▶ [Task instructions] Could you write out the opening lines of the data, word for word, stopping after the line that contains "cycle as $t \to \infty$."?
[Supplied information — start]
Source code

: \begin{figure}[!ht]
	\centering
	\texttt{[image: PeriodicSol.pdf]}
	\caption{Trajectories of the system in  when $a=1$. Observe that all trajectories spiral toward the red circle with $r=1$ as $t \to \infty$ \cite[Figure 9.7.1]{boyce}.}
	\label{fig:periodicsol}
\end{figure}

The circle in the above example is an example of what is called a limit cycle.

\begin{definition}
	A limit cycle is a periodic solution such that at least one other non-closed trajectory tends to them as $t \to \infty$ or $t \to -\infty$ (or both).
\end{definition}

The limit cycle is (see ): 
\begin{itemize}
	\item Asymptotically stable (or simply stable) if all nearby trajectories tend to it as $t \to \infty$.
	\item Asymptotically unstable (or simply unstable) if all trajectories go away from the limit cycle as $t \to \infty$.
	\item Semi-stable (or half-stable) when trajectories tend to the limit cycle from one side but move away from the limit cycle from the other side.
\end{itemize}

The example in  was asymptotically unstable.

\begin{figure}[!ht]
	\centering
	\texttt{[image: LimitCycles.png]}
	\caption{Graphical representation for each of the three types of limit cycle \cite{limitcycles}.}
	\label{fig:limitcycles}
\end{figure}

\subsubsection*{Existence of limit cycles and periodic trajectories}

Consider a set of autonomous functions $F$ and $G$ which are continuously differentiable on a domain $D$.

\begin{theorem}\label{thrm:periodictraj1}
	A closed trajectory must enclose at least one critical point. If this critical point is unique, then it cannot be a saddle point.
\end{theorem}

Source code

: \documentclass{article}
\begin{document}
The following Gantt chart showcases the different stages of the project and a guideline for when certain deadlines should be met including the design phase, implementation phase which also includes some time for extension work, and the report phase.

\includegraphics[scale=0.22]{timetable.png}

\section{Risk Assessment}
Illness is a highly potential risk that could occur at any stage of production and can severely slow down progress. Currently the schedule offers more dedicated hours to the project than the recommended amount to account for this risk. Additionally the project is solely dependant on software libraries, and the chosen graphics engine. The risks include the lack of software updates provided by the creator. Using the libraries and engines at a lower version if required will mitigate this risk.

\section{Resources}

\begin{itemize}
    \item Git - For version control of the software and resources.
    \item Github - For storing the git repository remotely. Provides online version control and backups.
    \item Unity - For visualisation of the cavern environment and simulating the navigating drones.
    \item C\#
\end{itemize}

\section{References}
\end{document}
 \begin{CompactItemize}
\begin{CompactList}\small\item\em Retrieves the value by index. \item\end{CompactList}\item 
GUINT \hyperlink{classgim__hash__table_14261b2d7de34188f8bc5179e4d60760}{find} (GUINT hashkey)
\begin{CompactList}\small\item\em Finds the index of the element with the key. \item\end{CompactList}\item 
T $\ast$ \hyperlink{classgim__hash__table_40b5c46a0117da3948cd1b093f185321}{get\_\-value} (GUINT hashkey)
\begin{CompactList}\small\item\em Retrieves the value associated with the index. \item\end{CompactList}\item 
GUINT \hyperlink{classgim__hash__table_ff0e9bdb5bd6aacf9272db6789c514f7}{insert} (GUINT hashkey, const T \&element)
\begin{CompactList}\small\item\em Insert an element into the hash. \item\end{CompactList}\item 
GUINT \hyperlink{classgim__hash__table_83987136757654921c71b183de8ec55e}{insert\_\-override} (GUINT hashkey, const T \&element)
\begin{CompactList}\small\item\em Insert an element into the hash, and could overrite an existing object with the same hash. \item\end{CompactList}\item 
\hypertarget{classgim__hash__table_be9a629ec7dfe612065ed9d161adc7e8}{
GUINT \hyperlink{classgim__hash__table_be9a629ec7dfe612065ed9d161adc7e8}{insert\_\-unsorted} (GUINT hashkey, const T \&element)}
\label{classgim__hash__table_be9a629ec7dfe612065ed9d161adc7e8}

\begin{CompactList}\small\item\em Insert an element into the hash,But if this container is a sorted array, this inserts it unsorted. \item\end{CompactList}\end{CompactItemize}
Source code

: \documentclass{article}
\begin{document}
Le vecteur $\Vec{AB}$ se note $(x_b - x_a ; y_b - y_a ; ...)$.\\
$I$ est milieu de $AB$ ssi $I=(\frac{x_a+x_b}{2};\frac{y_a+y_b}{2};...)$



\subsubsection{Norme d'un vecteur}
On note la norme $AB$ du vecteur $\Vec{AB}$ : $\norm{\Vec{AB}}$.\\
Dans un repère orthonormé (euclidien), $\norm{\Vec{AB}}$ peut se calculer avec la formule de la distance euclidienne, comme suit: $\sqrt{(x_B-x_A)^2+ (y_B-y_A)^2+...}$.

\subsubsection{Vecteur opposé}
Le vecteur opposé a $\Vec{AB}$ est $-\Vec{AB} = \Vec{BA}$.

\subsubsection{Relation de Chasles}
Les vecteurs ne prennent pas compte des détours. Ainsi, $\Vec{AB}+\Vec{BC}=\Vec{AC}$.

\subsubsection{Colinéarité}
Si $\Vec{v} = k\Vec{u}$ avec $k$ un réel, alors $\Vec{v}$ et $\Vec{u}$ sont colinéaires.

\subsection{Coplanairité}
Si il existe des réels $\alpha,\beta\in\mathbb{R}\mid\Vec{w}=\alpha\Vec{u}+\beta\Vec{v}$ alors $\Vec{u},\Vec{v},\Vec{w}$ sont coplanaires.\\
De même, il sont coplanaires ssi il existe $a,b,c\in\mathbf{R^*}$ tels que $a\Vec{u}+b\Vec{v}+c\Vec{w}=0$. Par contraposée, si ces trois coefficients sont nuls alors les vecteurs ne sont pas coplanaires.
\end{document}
[Supplied information — finish]
▶ [Result]
Source code

: \begin{figure}[!ht]
	\centering
	\texttt{[image: PeriodicSol.pdf]}
	\caption{Trajectories of the system in  when $a=1$. Observe that all trajectories spiral toward the red circle with $r=1$ as $t \to \infty$ \cite[Figure 9.7.1]{boyce}.}
	\label{fig:periodicsol}
\end{figure}

The circle in the above example is an example of what is called a limit cycle.

\begin{definition}
	A limit cycle is a periodic solution such that at least one other non-closed trajectory tends to them as $t \to \infty$ or $t \to -\infty$ (or both).
\end{definition}

The limit cycle is (see ): 
\begin{itemize}
	\item Asymptotically stable (or simply stable) if all nearby trajectories tend to it as $t \to \infty$.
	\item Asymptotically unstable (or simply unstable) if all trajectories go away from the limit cycle as $t \to \infty$.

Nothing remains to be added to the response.